Revisiting Antarctic ice loss due to marine ice cliff instability

Edwards, Tamsin L.; Brandon, Mark A.; Durand, Gael; Edwards, Neil R. and (2019). Revisiting Antarctic ice loss due to marine ice cliff instability. Nature, 566 pp. 58–64.



Predictions for sea-level rise from Antarctica this century range from zero to over one metre. The highest are driven by the controversial ‘marine ice cliff instability’ (MICI) hypothesis, where coastal ice cliffs rapidly collapse after ice shelves disintegrate from surface and sub-shelf melting caused by global warming.

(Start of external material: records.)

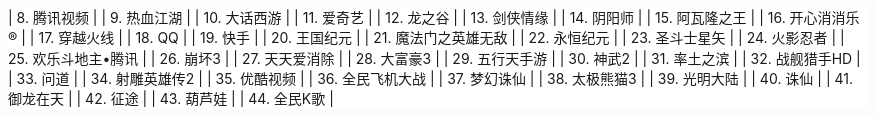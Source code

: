 | 8. 腾讯视频 |
| 9. 热血江湖 |
| 10. 大话西游 |
| 11. 爱奇艺 |
| 12. 龙之谷 |
| 13. 剑侠情缘 |
| 14. 阴阳师 |
| 15. 阿瓦隆之王 |
| 16. 开心消消乐®  |
| 17. 穿越火线 |
| 18. QQ |
| 19. 快手 |
| 20. 王国纪元 |
| 21. 魔法门之英雄无敌 |
| 22. 永恒纪元 |
| 23. 圣斗士星矢 |
| 24. 火影忍者 |
| 25. 欢乐斗地主•腾讯 |
| 26. 崩坏3 |
| 27. 天天爱消除 |
| 28. 大富豪3  |
| 29. 五行天手游  |
| 30. 神武2 |
| 31. 率土之滨 |
| 32. 战舰猎手HD |
| 33. 问道 |
| 34. 射雕英雄传2 |
| 35. 优酷视频 |
| 36. 全民飞机大战 |
| 37. 梦幻诛仙 |
| 38. 太极熊猫3 |
| 39. 光明大陆 |
| 40. 诛仙 |
| 41. 御龙在天 |
| 42. 征途 |
| 43. 葫芦娃 |
| 44. 全民K歌 |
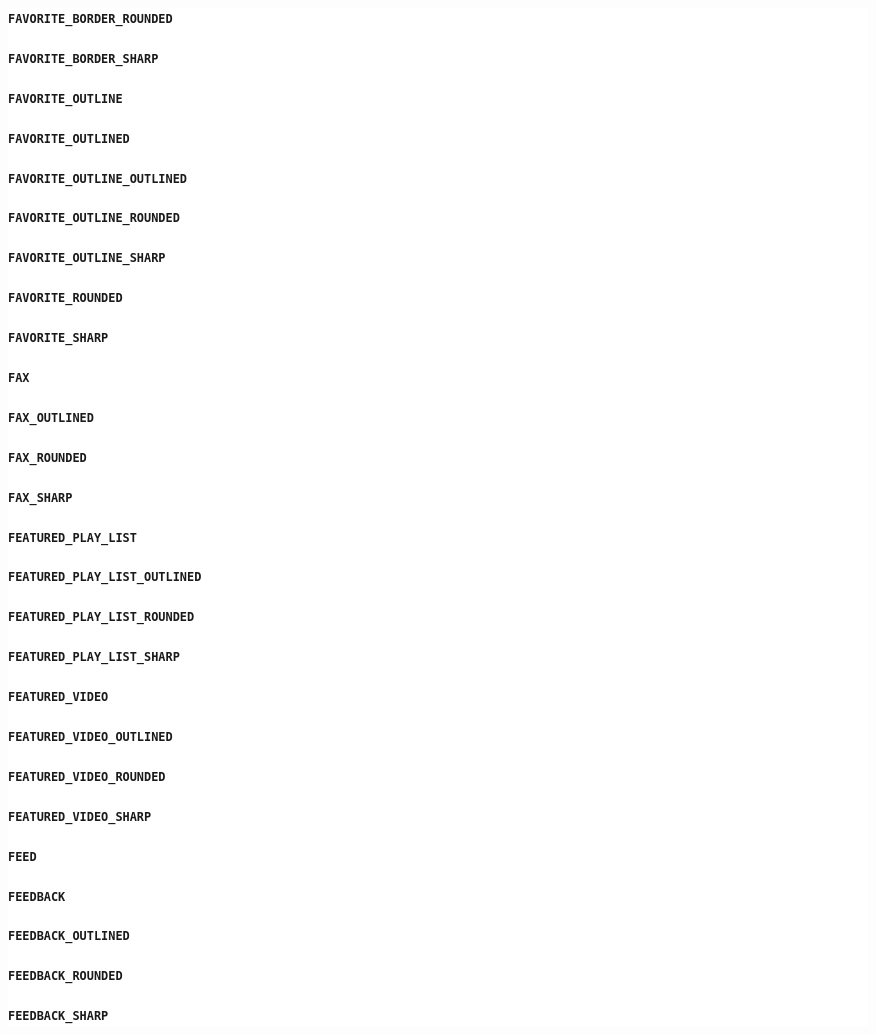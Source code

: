 #### `FAVORITE_BORDER_ROUNDED`

#### `FAVORITE_BORDER_SHARP`

#### `FAVORITE_OUTLINE`

#### `FAVORITE_OUTLINED`

#### `FAVORITE_OUTLINE_OUTLINED`

#### `FAVORITE_OUTLINE_ROUNDED`

#### `FAVORITE_OUTLINE_SHARP`

#### `FAVORITE_ROUNDED`

#### `FAVORITE_SHARP`

#### `FAX`

#### `FAX_OUTLINED`

#### `FAX_ROUNDED`

#### `FAX_SHARP`

#### `FEATURED_PLAY_LIST`

#### `FEATURED_PLAY_LIST_OUTLINED`

#### `FEATURED_PLAY_LIST_ROUNDED`

#### `FEATURED_PLAY_LIST_SHARP`

#### `FEATURED_VIDEO`

#### `FEATURED_VIDEO_OUTLINED`

#### `FEATURED_VIDEO_ROUNDED`

#### `FEATURED_VIDEO_SHARP`

#### `FEED`

#### `FEEDBACK`

#### `FEEDBACK_OUTLINED`

#### `FEEDBACK_ROUNDED`

#### `FEEDBACK_SHARP`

Here we quantify ice sheet modelling uncertainties for the MICI study and show the probability distributions are skewed towards lower values (most likely value: 45 cm under very high greenhouse gas concentrations). However, MICI is not required to reproduce sea-level changes in the mid-Pliocene, Last Interglacial or 1992-2017, and without it the results agree with previous studies (all 95th percentiles are less than 43 cm). We therefore find previous interpretations of the MICI projections over-estimate sea-level rise this century. The hypothesis is still poorly-constrained: confidence in projections with MICI would require much greater diversity in models of ice shelf vulnerability and ice cliff collapse.